Barash questions the honesty of communication. He doubts the concept of free will. And he gets downright technical when discussing parent-offspring conflict, kin selection and altruism. The better (and worse) angels of our nature are not god-given but have plausible biological explanations. Naturally, he has to introduce his hobby-horse monogamy (see also his books The Myth of Monogamy: Fidelity and Infidelity in Animals and Humans and Out of Eden: The Surprising Consequences of Polygamy), while reminding us that biology is not destiny – so don’t you get any funny ideas.

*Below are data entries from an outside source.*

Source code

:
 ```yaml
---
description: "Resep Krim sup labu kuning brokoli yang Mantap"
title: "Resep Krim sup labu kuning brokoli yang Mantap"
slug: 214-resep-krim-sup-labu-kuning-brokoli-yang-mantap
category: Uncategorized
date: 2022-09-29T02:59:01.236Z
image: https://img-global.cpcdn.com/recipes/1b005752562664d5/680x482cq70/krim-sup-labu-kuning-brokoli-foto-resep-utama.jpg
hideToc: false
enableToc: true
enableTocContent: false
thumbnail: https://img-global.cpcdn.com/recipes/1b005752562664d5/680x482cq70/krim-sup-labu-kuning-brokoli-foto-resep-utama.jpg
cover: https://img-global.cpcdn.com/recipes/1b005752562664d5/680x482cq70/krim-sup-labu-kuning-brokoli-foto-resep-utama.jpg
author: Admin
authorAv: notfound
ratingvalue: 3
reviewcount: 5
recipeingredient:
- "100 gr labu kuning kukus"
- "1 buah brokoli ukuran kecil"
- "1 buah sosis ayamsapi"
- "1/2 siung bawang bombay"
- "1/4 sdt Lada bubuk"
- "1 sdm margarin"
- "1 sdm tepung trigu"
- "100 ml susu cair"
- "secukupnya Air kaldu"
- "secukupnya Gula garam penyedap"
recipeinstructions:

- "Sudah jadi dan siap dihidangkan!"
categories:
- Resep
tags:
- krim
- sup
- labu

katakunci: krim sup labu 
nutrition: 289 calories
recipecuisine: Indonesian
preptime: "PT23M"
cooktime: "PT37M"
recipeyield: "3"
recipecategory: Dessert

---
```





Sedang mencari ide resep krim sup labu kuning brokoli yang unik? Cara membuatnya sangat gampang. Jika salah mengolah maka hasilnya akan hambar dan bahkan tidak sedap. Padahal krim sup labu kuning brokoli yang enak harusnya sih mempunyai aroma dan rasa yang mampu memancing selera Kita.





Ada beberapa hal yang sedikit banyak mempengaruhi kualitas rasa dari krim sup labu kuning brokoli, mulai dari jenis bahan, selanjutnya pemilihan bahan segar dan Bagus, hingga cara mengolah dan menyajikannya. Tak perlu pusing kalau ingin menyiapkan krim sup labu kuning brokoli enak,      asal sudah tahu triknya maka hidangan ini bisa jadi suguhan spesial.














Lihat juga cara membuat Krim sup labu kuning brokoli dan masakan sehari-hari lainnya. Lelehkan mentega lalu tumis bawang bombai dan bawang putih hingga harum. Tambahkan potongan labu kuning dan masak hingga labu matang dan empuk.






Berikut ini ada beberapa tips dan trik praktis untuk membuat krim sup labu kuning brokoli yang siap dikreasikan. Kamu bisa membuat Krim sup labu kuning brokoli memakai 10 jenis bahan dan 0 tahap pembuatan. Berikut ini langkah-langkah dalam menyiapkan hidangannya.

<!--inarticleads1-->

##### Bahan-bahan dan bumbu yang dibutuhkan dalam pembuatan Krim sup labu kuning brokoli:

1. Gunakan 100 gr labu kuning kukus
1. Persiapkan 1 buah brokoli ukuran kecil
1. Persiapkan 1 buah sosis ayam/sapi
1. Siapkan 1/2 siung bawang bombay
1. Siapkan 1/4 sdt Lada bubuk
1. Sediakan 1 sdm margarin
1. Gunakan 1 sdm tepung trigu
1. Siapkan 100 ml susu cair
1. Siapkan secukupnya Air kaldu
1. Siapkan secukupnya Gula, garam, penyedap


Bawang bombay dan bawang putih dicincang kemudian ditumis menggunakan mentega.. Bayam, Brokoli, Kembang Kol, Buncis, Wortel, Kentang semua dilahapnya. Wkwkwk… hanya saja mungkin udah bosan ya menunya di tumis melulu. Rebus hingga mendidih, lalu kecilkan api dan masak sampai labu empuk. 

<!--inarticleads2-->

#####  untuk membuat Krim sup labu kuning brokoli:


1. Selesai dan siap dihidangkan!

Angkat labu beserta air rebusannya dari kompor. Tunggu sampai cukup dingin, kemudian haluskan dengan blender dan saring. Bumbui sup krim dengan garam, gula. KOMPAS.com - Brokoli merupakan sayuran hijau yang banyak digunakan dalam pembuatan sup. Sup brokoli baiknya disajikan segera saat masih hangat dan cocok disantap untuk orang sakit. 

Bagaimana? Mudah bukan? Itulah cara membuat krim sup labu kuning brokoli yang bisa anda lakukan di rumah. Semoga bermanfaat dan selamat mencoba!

And although he agrees with Steven Pinker (see The Better Angels of Our Nature: Why Violence Has Declined) that violence has declined in recent times, he disagrees with the idea that we have always been chronically prone to war. Nor are we natural pacifists. The truth, as usual, is more complicated and lies somewhere in the middle. Although he draws different conclusions, he channels Richard Wrangham when he distinguishes between two kinds of violence: “violence is almost certainly deeply entrenched in human nature; warfare, not so much” (see also my review of The Goodness Paradox: How Evolution Made Us Both More and Less Violent).
“As it happens, Occam’s Razor is generally a good rule of thumb. But it is neither sacrosanct, nor so sharp that it cuts through all aspects of reality (p. 97)”
A final chapter sees Barash worry about the insane pace at which our cultural evolution has outstripped our biological evolution (see e.g. The Secret of Our Success: How Culture is Driving Human Evolution, Domesticating Our Species, and Making Us Smarter), with concomitant mismatches occurring at all levels (see also Mismatch: How Our Stone Age Brain Deceives Us Every Day And What We Can Do About It). The result is a “terrifying paradox of culturally mediated power wielded by a creature that is not only biologically unprepared to do so, but actively ill-prepared“. Something which deeply troubles him in the context of nuclear proliferation (see also My Journey at the Nuclear Brink). And, much to my delight, he calls out overpopulation as the root cause of many of our current problems, noting how it “is set at its maximum effective rate” which did not use to be a big problem. I will kiss the feet of any man or woman who publicly calls out the demon in demography.
Throughout, Barash quotes poets, classical authors, scientists, and philosophers to enliven his narrative, though he is notably quotable himself as I have tried to show above. Through A Glass Brightly slays holy cows without patronising chest-thumping, and champions science without succumbing to cringeworthy glorification. Erudite and uplifting, it is the light-bearing brother to Nicholas Money’s The Selfish Ape: Human Nature and Our Path to Extinction that I will be reviewing next.